30 June 2026 – French state-backed reinsurer CCR will no longer make new investments in companies developing new oil and gas projects across the entire value chain, according to its new investment policy published on June 29. This is the first such policy for a public reinsurer in Europe, and means CCR will no longer finance companies responsible for exacerbating climate risks worldwide. Reclaim Finance is urging other state-backed reinsurers in Europe, including FloodRe in the UK, and private (re)insurers to follow CCR’s lead.

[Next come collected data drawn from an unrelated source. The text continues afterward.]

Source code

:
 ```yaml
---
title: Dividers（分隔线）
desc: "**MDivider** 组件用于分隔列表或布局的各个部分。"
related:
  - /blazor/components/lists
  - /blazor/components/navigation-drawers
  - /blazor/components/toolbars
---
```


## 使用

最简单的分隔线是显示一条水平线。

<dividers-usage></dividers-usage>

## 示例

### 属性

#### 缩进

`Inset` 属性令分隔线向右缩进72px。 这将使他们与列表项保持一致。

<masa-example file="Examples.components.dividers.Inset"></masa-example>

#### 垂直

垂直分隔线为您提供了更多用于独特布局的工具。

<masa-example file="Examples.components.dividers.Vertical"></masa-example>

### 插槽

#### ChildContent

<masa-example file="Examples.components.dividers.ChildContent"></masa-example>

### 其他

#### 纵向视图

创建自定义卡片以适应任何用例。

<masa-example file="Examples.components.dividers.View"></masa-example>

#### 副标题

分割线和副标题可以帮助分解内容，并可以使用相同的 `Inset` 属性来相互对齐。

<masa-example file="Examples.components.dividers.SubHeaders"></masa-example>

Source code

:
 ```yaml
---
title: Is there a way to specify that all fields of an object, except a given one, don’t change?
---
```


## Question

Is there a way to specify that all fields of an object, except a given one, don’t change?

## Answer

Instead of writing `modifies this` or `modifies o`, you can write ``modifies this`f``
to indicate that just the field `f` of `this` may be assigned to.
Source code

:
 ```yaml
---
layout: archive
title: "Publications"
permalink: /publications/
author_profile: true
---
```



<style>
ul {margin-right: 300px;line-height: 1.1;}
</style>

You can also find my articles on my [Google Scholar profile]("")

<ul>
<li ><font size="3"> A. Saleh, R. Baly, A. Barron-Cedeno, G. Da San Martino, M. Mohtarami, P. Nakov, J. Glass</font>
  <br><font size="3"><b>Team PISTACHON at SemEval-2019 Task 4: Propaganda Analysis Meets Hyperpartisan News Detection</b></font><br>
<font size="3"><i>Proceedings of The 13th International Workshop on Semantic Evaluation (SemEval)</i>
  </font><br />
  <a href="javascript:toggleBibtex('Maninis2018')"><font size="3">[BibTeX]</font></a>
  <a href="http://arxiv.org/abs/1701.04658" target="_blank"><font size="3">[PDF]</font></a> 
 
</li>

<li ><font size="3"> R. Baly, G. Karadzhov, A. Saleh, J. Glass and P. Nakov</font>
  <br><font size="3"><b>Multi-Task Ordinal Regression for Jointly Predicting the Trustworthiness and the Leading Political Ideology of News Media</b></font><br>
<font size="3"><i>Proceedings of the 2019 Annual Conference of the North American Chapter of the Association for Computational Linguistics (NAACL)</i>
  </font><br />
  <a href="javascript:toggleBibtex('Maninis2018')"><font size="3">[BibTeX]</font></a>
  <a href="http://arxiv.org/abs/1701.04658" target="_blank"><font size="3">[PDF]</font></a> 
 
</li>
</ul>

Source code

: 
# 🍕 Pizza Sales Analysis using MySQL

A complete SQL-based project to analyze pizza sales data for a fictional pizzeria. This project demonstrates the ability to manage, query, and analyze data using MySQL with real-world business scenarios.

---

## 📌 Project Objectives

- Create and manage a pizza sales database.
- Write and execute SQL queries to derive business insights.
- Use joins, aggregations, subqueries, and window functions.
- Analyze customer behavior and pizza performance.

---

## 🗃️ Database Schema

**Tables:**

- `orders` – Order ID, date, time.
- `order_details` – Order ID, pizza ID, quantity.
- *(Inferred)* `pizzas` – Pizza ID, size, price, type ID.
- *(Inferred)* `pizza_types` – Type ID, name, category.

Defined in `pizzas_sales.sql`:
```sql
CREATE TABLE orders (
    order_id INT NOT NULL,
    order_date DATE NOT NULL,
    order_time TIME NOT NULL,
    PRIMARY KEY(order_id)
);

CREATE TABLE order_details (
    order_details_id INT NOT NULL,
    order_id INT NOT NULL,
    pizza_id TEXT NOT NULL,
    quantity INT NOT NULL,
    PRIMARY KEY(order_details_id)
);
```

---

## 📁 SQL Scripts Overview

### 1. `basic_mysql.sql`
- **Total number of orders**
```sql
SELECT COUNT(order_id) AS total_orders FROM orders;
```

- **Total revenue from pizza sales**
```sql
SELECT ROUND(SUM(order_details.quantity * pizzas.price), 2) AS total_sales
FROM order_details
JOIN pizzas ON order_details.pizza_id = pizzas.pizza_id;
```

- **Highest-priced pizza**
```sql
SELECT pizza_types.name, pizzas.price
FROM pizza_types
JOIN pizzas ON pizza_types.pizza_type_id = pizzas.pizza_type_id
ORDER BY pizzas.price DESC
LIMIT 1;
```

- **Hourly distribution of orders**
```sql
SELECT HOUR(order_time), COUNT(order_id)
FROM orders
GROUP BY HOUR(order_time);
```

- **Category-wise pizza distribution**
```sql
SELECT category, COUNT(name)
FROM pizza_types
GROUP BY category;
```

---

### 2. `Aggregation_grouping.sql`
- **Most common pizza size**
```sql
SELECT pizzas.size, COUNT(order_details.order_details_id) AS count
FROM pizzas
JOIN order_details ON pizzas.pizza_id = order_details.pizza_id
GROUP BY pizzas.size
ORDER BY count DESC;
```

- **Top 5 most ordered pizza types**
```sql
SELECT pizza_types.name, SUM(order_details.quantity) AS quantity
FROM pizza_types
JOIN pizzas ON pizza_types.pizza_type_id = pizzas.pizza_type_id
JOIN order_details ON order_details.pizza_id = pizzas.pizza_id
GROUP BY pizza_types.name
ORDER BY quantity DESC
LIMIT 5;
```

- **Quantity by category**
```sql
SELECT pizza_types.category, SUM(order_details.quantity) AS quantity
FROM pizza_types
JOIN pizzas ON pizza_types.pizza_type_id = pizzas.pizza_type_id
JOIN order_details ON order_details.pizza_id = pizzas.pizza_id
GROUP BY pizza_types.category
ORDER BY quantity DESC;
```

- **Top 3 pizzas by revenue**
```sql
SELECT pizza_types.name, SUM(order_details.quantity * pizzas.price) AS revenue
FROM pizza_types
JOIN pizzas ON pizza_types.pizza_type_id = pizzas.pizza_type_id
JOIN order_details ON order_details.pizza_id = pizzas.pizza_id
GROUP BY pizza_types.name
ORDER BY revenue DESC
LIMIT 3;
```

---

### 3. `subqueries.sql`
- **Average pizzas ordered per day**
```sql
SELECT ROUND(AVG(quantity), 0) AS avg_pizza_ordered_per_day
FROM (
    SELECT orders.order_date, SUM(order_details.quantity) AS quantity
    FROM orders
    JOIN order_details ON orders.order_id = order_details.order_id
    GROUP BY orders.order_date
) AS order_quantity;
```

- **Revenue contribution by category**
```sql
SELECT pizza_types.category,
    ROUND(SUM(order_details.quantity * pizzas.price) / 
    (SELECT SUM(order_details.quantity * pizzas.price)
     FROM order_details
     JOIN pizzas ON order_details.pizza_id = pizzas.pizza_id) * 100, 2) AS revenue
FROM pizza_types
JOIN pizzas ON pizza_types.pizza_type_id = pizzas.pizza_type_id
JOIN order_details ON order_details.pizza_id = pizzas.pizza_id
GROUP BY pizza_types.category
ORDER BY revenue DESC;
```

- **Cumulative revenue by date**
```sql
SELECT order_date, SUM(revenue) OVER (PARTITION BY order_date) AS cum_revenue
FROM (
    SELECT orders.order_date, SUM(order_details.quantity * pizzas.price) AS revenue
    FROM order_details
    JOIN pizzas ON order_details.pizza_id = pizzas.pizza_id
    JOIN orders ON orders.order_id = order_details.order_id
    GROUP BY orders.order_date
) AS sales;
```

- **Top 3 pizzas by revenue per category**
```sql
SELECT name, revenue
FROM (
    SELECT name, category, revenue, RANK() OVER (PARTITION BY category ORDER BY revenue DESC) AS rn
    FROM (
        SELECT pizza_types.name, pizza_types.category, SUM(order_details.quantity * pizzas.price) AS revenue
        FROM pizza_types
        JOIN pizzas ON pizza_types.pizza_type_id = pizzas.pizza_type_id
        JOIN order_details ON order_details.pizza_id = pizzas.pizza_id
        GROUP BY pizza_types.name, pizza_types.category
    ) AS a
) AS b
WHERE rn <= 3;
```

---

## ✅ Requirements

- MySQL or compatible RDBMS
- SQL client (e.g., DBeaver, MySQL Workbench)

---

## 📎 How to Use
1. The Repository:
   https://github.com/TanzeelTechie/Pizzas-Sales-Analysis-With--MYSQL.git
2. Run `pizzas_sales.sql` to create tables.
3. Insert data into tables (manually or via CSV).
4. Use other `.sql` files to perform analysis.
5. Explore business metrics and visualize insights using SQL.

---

In its latest Sustainability Report (1), CCR has strengthened its fossil fuel policy by ending all new direct investments in companies involved in developing new oil and gas projects across the entire value chain, including companies developing new oil and gas fields (upstream), new pipelines and new liquefied natural gas (LNG) terminals (midstream) and new oil or gas-fired power plants (downstream) (2).
The French state-backed reinsurer of natural disasters is setting an example for all state-backed reinsurers by ending support for oil and gas expansion. Insurers cannot claim to be acting to protect the public from floods, wildfires or extreme weather events if they are also investing in fossil fuel expansion. They have a responsibility not to invest in assets that make the problems worse. Other public and private insurers and reinsurers in Europe must follow this lead.
Reclaim Finance insurance campaigner Ariel Le Bourdonnec
While Reclaim Finance welcomes the new policy, it warned that an exemption for utility companies with a “greenhouse gas emissions reduction pathway aligned with the goals of the Paris Agreement” leaves the door open to some fossil fuel developers. For example, the French utility EDF claims to have a transition plan (3), but also has plans to build new gas-fired power plants that would make it the second-largest producer of electricity generated from fossil gas in Europe (4).
While different schemes for natural disaster re-insurance exist across Europe, other bodies across the continent have a similar mission to CCR and a similar responsibility to protect the public. Existing national natural catastrophe reinsurance schemes which invest in corporate bonds should follow CCR’s lead, including Spain’s Consorcio de Compensación de Seguros, Italy’s SACE and the UK reinsurance pool Flood Re (5).
Such policies should also be a pre-requisite for the creation of new public reinsurers in Germany (6) and at the European level (7). For any public reinsurer, preventing the climate risks it underwrites starts with no longer financing those risks through its investment portfolio.